The first two lines of “The New Colossus” introduce the inverse simile that gives the poem its title, as well as several of its most prominent stylistic qualities. In this half of the simile between two statues, the speaker makes an allusion to the ancient Colossus of Rhodes. The ancient statue, which celebrated a military victory over Cyprus and was built from the defeated army’s bronze weapons, was believed to have stood with its enormous legs straddling a harbor. The use of the word "brazen" to describe this ancient statue refers to the fact that it was made from bronze. But the word "brazen" also means "bold or shameless," which implies a negative connotation of this ancient statue. The description of the limbs as "conquering" also suggests that the statue stands not in welcome, but rather as a symbol of military might designed to strike fear into the hearts of foreigners.
These lines also demonstrate how the poem both conforms to and diverges from the usual iambic pentameter of its Italian sonnet form.
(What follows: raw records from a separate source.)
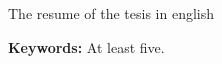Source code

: \chapter*{\runtitle}

\noindent The resume of the tesis in english

\bigskip

\noindent\textbf{Keywords:} At least five.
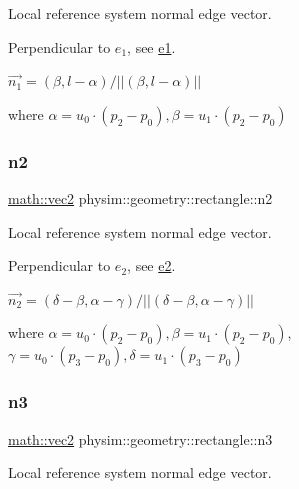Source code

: Local reference system normal edge vector. 

Perpendicular to $e_1$, see \hyperlink{classphysim_1_1geometry_1_1rectangle_a2cf9abe7981c380a6611908735846078}{e1}.

$\vec{n_1} = (\beta, l - \alpha)/ || (\beta, l - \alpha) || $

where $\alpha = u_0\cdot(p_2-p_0), \beta = u_1\cdot(p_2-p_0)$ \mbox{\label{classphysim_1_1geometry_1_1rectangle_a91dcc20f1b6ad5c5825b5198a57870ea}} 
\subsubsection{\texorpdfstring{n2}{n2}}
{\footnotesize\ttfamily \hyperlink{structphysim_1_1math_1_1vec2}{math\+::vec2} physim\+::geometry\+::rectangle\+::n2\hspace{0.3cm}{\ttfamily [private]}}



Local reference system normal edge vector. 

Perpendicular to $e_2$, see \hyperlink{classphysim_1_1geometry_1_1rectangle_afb0095ec1886e7f8e85b69d995c07d2d}{e2}.

$\vec{n_2} = (\delta - \beta, \alpha - \gamma)/ || (\delta - \beta, \alpha - \gamma) || $

where $\alpha = u_0\cdot(p_2-p_0), \beta = u_1\cdot(p_2-p_0)$, $\gamma = u_0\cdot(p_3-p_0), \delta = u_1\cdot(p_3-p_0)$ \mbox{\label{classphysim_1_1geometry_1_1rectangle_a09fc746421e9f033737733a0be27f204}} 
\subsubsection{\texorpdfstring{n3}{n3}}
{\footnotesize\ttfamily \hyperlink{structphysim_1_1math_1_1vec2}{math\+::vec2} physim\+::geometry\+::rectangle\+::n3\hspace{0.3cm}{\ttfamily [private]}}



Local reference system normal edge vector.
Lines of regular iambic pentameter contain five iambs, each of which has one unstressed syllable followed by one stressed syllable. The second line of the poem follows this iambic pattern (the "quering" of "conquering" should be read as a single syllable, with a sound like "ring"):
With conquering limbs astride from land to land;
The poem's first line, on the other hand, immediately breaks from the norm by opening with a trochee (a foot consisting of a stressed syllable followed by an unstressed syllable) and ending with a spondee (a foot consisting of a stressed-stressed pattern):
Not like the brazen giant of Greek fame
The inverse simile and irregular meter of these first two lines are the first indications of the way that the poem's style mirrors and emphasizes its vision of America as both embracing and breaking from European tradition. Written in the form of an Italian sonnet, the poem directly connects to a long and illustrious European literary tradition. And yet in its first line, the poem refuses to follow the traditional meter of the Italian sonnet. Similarly, the inverse simile turns the original function of a simile on its head: rather than showing how two unlike things are in fact similar, the poem's simile will show how two seemingly similar things are in fact unlike each other. As the poem proceeds, these twists on traditional poetic tools will add up, and suggest ways that America itself has emerged from a European history and tradition, and yet also turns that tradition on its head in service of new—and, the poem, argues, better—values.
The alliteration and assonance that help give the poem a repetitive sound are also featured in these first two lines. The first line uses long “a” and “i” vowels in “brazen” and “fame,” “like” and “giant,” while the second line uses the short forms of those vowels in “land to land” and “with” “conquering,” and “limbs.” Between the two lines, four words begin with an “l”: “like,” “limbs,” “land,” and “land.” These two kinds of repetition overlap to create a network of corresponding sounds, one which gives the poem a sense of sonic continuity even as it argues for a radical departure from ancient values.